11 Mayıs 2008 Pazar

LEJYONER KADRO SIRADAN SONUÇLAR

Dünkü yazıma ilaveten bir konuyu altını çizme adına farklı bir yazı ile dikkatinize sunmak istedim. Özellikle bu sezon daha da gözüme batan bir konu. O da, takımın içindeki yabancıların çoğalarak, takımın özündeki Fenerbahçelilik ruhunun önüne geçmesi. Yabancı oyuncuların gelmesine karşı değil, bilakis taraftarım, ama bunu yaparken, bu işin esasında taraftarlık ruhuna da değen yönleri olduğunu unutmamak lazım. Neredeyse tamamı bu takımın nüvesindeki Fenerbahçelilikten uzak, bir tür lejyoner kimliğinde olmasının bizi nerelere taşıyacağına sanırım herkes şahit oldu. Bir FB'li için GS maçının önemini ne kadar anlatsanız da onu ancak bu topraklarda okulda, iş yerinde, kahvede o rekabeti soluyan insanlar anlar. Bir maça çıkarken üstündeki formanın kaç gram geldiğini, neden sonuna kadar maça asılması gerektiğini ancak o formayı üstüne geçirmeyi hayallerinde yaşatanlar anlar. Kimseye bunu izah edemezsiniz, etseniz de yaşatamazsınız. Ali Samiyen'de maç kaymetmek değil, kaderini korku dolu bir ruh haliyle kabullenip, mahkum oynamaktır bizi üzen. Çünkü bu topraklarda bunu asla kabullenmeyen 20 küsür milyon taraftar vardır, ve onlara çıkıp "insan yaşadıkça öğreniyor" diyemezsiniz.

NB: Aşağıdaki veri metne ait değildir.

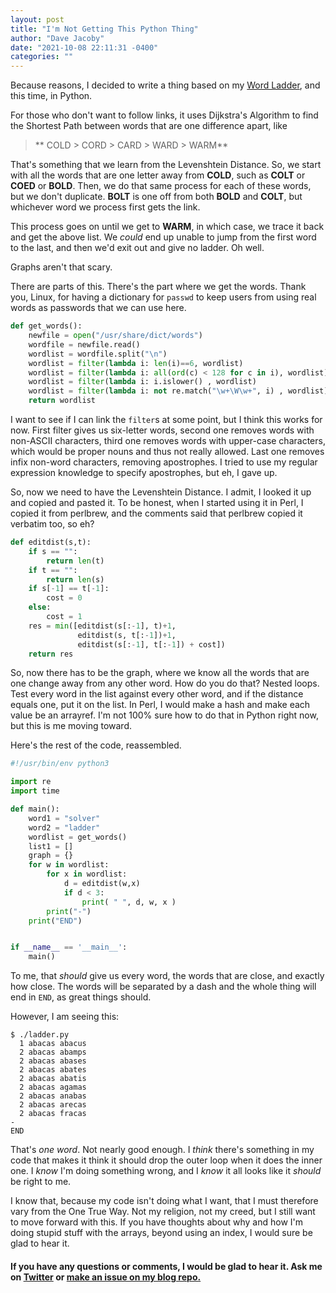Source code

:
 ```yaml
---
layout: post
title: "I'm Not Getting This Python Thing"
author: "Dave Jacoby"
date: "2021-10-08 22:11:31 -0400"
categories: ""
---
```


Because reasons, I decided to write a thing based on my [Word Ladder](https://jacoby.github.io/2019/05/06/rethinking-my-ladder-puzzle-code.html), and this time, in Python.

For those who don't want to follow links, it uses Dijkstra's Algorithm to find the Shortest Path between words that are one difference apart, like

> ** COLD > CORD > CARD > WARD > WARM**

That's something that we learn from the Levenshtein Distance. So, we start with all the words that are one letter away from **COLD**, such as **COLT** or **COED** or **BOLD**. Then, we do that same process for each of these words, but we don't duplicate. **BOLT** is one off from both **BOLD** and **COLT**, but whichever word we process first gets the link.

This process goes on until we get to **WARM**, in which case, we trace it back and get the above list. We _could_ end up unable to jump from the first word to the last, and then we'd exit out and give no ladder. Oh well.

Graphs aren't that scary.

There are parts of this. There's the part where we get the words. Thank you, Linux, for having a dictionary for `passwd` to keep users from using real words as passwords that we can use here.

```python
def get_words():
    newfile = open("/usr/share/dict/words")
    wordfile = newfile.read()
    wordlist = wordfile.split("\n")
    wordlist = filter(lambda i: len(i)==6, wordlist)
    wordlist = filter(lambda i: all(ord(c) < 128 for c in i), wordlist)
    wordlist = filter(lambda i: i.islower() , wordlist)
    wordlist = filter(lambda i: not re.match("\w+\W\w+", i) , wordlist)
    return wordlist
```

I want to see if I can link the `filter`s at some point, but I think this works for now. First filter gives us six-letter words, second one removes words with non-ASCII characters, third one removes words with upper-case characters, which would be proper nouns and thus not really allowed. Last one removes infix non-word characters, removing apostrophes. I tried to use my regular expression knowledge to specify apostrophes, but eh, I gave up.

So, now we need to have the Levenshtein Distance. I admit, I looked it up and copied and pasted it. To be honest, when I started using it in Perl, I copied it from perlbrew, and the comments said that perlbrew copied it verbatim too, so eh?

```python
def editdist(s,t):
    if s == "":
        return len(t)
    if t == "":
        return len(s)
    if s[-1] == t[-1]:
        cost = 0
    else:
        cost = 1
    res = min([editdist(s[:-1], t)+1,
               editdist(s, t[:-1])+1,
               editdist(s[:-1], t[:-1]) + cost])
    return res
```

So, now there has to be the graph, where we know all the words that are one change away from any other word. How do you do that? Nested loops. Test every word in the list against every other word, and if the distance equals one, put it on the list. In Perl, I would make a hash and make each value be an arrayref. I'm not 100% sure how to do that in Python right now, but this is me moving toward.

Here's the rest of the code, reassembled.

```python
#!/usr/bin/env python3

import re
import time

def main():
    word1 = "solver"
    word2 = "ladder"
    wordlist = get_words()
    list1 = []
    graph = {}
    for w in wordlist:
        for x in wordlist:
            d = editdist(w,x)
            if d < 3:
                print( " ", d, w, x )
        print("-")
    print("END")


if __name__ == '__main__':
    main()
```

To me, that _should_ give us every word, the words that are close, and exactly how close. The words will be separated by a dash and the whole thing will end in `END`, as great things should.

However, I am seeing this:

```text
$ ./ladder.py
  1 abacas abacus
  2 abacas abamps
  2 abacas abases
  2 abacas abates
  2 abacas abatis
  2 abacas agamas
  2 abacas anabas
  2 abacas arecas
  2 abacas fracas
-
END
```

That's _one_ _word_. Not nearly good enough. I _think_ there's something in my code that makes it think it should drop the outer loop when it does the inner one. I _know_ I'm doing something wrong, and I _know_ it all looks like it _should_ be right to me.

I know that, because my code isn't doing what I want, that I must therefore vary from the One True Way. Not my religion, not my creed, but I still want to move forward with this. If you have thoughts about why and how I'm doing stupid stuff with the arrays, beyond using an index, I would sure be glad to hear it.

#### If you have any questions or comments, I would be glad to hear it. Ask me on [Twitter](https://twitter.com/jacobydave) or [make an issue on my blog repo.](https://github.com/jacoby/jacoby.github.io)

Bugün takımın içinde çok değerli oyuncularımız vardır, şüphesiz. Ama, toplamda bakıldığında ruhunda Fenerbahçelilik taşıyan kaç şahsiyet vardır tartışılır. Lejyoner derken sadece yabancı pasaportu taşıyanları kastetmiyorum. Ali Bilgin gibileri de benim bu tanımıma uyan oyuncular. Çünkü eğer onlarda benim bahsettiğim türden Fenerbahçelilik ruhu olsaydı, 2 hafta önce Ali Samiyen'de korku tünelinde girmiş ilkokul öğrencisi gibi dolanmazlardı. Hiçbir halini hiçbir zaman sevmediğim, sevemediğim Hakan Şükür'le Hasan Şaş'ın şu halleriyle GS'ı bu ortamda şampiyonluğa taşımalarıdır beni üzen. Umarım beni üzdüğü gibi, birilerinin de bazı şeyleri görmesine yol açıyordur.

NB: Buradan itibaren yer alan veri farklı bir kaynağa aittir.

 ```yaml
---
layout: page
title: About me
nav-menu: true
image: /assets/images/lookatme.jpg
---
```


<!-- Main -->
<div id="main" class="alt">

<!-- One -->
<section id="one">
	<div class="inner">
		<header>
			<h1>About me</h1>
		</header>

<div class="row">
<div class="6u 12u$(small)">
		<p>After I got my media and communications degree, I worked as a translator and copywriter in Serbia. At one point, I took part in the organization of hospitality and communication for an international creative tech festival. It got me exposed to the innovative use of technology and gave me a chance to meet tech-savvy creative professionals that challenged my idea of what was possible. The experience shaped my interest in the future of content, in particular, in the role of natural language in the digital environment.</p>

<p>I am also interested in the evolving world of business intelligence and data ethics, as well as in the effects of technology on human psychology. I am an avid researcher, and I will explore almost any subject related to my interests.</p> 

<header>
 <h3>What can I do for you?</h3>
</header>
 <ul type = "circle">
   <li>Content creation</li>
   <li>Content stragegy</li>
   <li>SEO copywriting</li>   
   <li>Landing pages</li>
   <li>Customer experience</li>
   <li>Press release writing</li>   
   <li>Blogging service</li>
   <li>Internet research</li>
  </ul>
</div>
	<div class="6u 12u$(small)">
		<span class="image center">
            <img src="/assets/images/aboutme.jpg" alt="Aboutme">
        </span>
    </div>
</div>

Son tahlilde, aslında kimse yönetimden illa ki dünya starını getirmesini istemedi. Belki de FB'nin yapması gereken, tekaüt olmuş futbol molozlarına milyarları vermek yerine, Afrika'da geleceği parlak oyuncuları 13-14 yaşlarında buraya getirip, 3-4 sene kendi normlarımızda eğitip, hale yola soktuktan sonra kendi starlarımız haline dönüştürmek olmalı. O zaman hiç olmazsa, ruhunda Fenerbahçeliliği yaşatan lejyonerlerle ilerleriz, ki bence denemesi çok da mantıklı bir yaklaşımdır.